The property on which Sampson’s Hollow sits has been in the Flynn family since before 1879 – and that’s as far back as we have been able to officially trace through recorded archives. Bill Livingston, proprietor of the property, is the grandson of Sampson Flynn, for whom the facility is named. All the grandchildren called their grandfather “Dada”. His father was Joseph Winfield Scott Flynn and it was through Joseph that the farm was originally deeded. Joseph was born in 1861 to Joseph and Rebecca Hatcher Flynn. The older Joseph had fought in the War Between the States and died of smallpox while still in service in 1864. He is buried in a military cemetery in Nashville because the family didn’t have the money to have his remains brought back to his home in Walland. At that time, the name Flynn was spelled Flinn.
In addition to his son Joseph W., the senior Joseph and Rebecca Flinn had 5 other children.

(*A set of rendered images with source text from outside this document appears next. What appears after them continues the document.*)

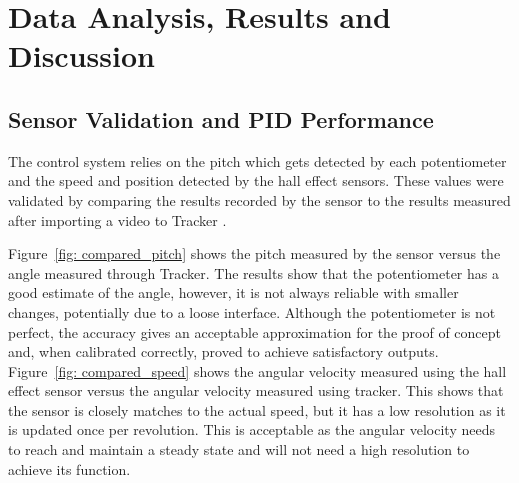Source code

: \chapter{Data Analysis, Results and Discussion}
\label{sec: data_Analysis}
    \section{Sensor Validation and PID Performance}
        The control system relies on the pitch which gets detected by each potentiometer and the speed and position detected by the hall effect sensors. These values were validated by comparing the results recorded by the sensor to the results measured after importing a video to Tracker \citep{Tracker}.
        
        Figure~\ref{fig: compared_pitch} shows the pitch measured by the sensor versus the angle measured through Tracker. The results show that the potentiometer has a good estimate of the angle, however, it is not always reliable with smaller changes, potentially due to a loose interface. Although the potentiometer is not perfect, the accuracy gives an acceptable approximation for the proof of concept and, when calibrated correctly, proved to achieve satisfactory outputs. Figure~\ref{fig: compared_speed} shows the angular velocity measured using the hall effect sensor versus the angular velocity measured using tracker. This shows that the sensor is closely matches to the actual speed, but it has a low resolution as it is updated once per revolution. This is acceptable as the angular velocity needs to reach and maintain a steady state and will not need a high resolution to achieve its function.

At the age of 18, his son, Joseph W. married Mary Jane Kinnamon. After 20 years of marriage, Mary Jane and the child she was carrying died in childbirth. To this union were born 11 children. Joseph married again to Sarah Jane Settlemeyer Smith, who had 4 children by a previous marriage. Sarah and Joseph had 8 more children, one of whom was our Dada, Sampson Flynn.
If our records are correct, the younger Joseph was blessed with 23 children in all. His son Sampson Flynn married Bonnie Mae Cagle in November of 1920. To this union were born 1 son and 5 daughters; Sampson, Jr., Sarah, Louise, Dee, Vonnie, and Velda.
Sampson’s Hollow lies in the middle of over 100 acres of beautiful farmland that is just about a stone’s throw away from the Great Smoky Mountains National Park.